There'll be some kind of impact, but who's to say what that's actually going to look like? We don't have anywhere near enough information yet. Or at least I dont. And while I know a thing or three about business, this is a level I don't deal with, with concerns I've only tackled as hypotheticals in a classroom.
I suppose it'll depend a lot on what AT&T plan on doing with WB/DC management. We've seen mergers in the fairly recent past where the new owners change virtually nothing. And I very much doubt the publication side of DC is anything AT&T care very much about, so they might not bother doing anything at all. Their interest in DC is going to be in the larger media applications, not print. But the guys in the administrative chain who Didio and co. answer to might make some changes and/or have different expectations.
We'll know soon enough.
"We all know the truth: more connects us than separates us. But in times of crisis the wise build bridges, while the foolish build barriers. We must find a way to look after one another, as if we were one single tribe."
~ Black Panther.
Not necessarily. The big media conglomerates of today put a great value in holding on to IP rights (whether or not they are correct [for varying values of correct] in doing so is another questions). The publishing side is basically a rounding error on the balance sheet, and it likely brings in decent amount of licensing money. Keeping the titles published gives a very strong trademark defence.
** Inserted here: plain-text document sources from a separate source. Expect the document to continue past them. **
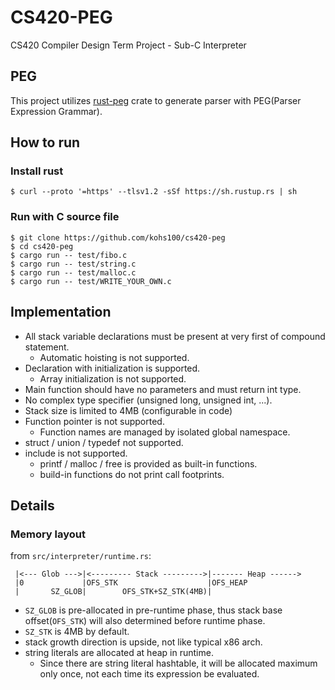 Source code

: # CS420-PEG

CS420 Compiler Design Term Project - Sub-C Interpreter

## PEG

This project utilizes [rust-peg](https://github.com/kevinmehall/rust-peg) crate to generate parser with PEG(Parser Expression Grammar).

## How to run

### Install rust

```
$ curl --proto '=https' --tlsv1.2 -sSf https://sh.rustup.rs | sh
```

### Run with C source file

```
$ git clone https://github.com/kohs100/cs420-peg
$ cd cs420-peg
$ cargo run -- test/fibo.c
$ cargo run -- test/string.c
$ cargo run -- test/malloc.c
$ cargo run -- test/WRITE_YOUR_OWN.c
```

## Implementation

- All stack variable declarations must be present at very first of compound statement.
  - Automatic hoisting is not supported.
- Declaration with initialization is supported.
  - Array initialization is not supported.
- Main function should have no parameters and must return int type.
- No complex type specifier (unsigned long, unsigned int, ...).
- Stack size is limited to 4MB (configurable in code)
- Function pointer is not supported.
  - Function names are managed by isolated global namespace.
- struct / union / typedef not supported.
- include is not supported.
  - printf / malloc / free is provided as built-in functions.
  - build-in functions do not print call footprints.

## Details

### Memory layout

from `src/interpreter/runtime.rs`:

```
 |<--- Glob --->|<--------- Stack --------->|------- Heap ------>
 |0             |OFS_STK                    |OFS_HEAP
 |       SZ_GLOB|        OFS_STK+SZ_STK(4MB)|
```

- `SZ_GLOB` is pre-allocated in pre-runtime phase, thus stack base offset(`OFS_STK`) will also determined before runtime phase.
- `SZ_STK` is 4MB by default.
- stack growth direction is upside, not like typical x86 arch.
- string literals are allocated at heap in runtime.
  - Since there are string literal hashtable, it will be allocated maximum only once, not each time its expression be evaluated.

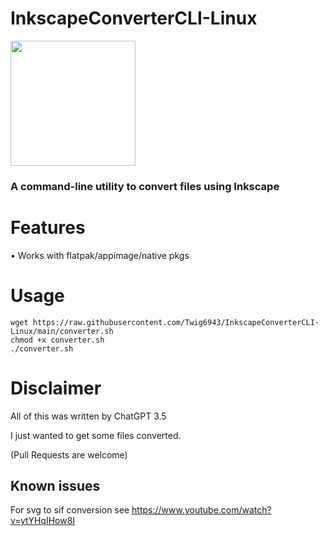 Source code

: # InkscapeConverterCLI-Linux

<img src="https://upload.wikimedia.org/wikipedia/commons/0/0d/Inkscape_Logo.svg" width="200"/>

### A command-line utility to convert files using Inkscape

# Features
• Works with flatpak/appimage/native pkgs

# Usage
```
wget https://raw.githubusercontent.com/Twig6943/InkscapeConverterCLI-Linux/main/converter.sh
chmod +x converter.sh
./converter.sh
```

# Disclaimer 
All of this was written by ChatGPT 3.5 

I just wanted to get some files converted.

(Pull Requests are welcome)

## Known issues
For svg to sif conversion see
https://www.youtube.com/watch?v=ytYHqIHow8I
The slash-and-burn approach to corporate mergers and buyouts is quite likely to return, but it's not here yet, and also I believe uncommon on mergers of this scale.
Print isn't "losing money," and DC's comics won't even show up on their radar. DC's movies and television shows will though, and I wonder whether DC's actions re Geoff Johns just a day earlier are related to this. Timing, of course, is everything.
Here's another possible factor, although of course there's no evidence for this being the case -- why did Warner Bros. film chief Toby Emmerich suddenly release a statement yesterday lavishing praise on the Aquaman movie, and in which Johns concurred? (As if they were going to admit it if they thought it was shaky.) Could that be a preemptive strike against rumors that DC might have another flop brewing?
So maybe the merger has already had an impact on the comics, with Johns being moved back into print as a writer.
Anyway I don't think I would work well with Major Hoy. He'd want to launch a slew of "appreciation" comics about very old characters.
Last edited by Trey Strain; 06-13-2018 at 04:16 AM.
The streaming service too as apparently Hulu is the most prized Fox asset that both Disney and Comcast are vying for the most.
As I said in the DCEU thread, I expect the DC streaming service to become a general WB streaming service, as AT&T would want to stream non-DC WB owned IP too, and keeping two services around is a bit much.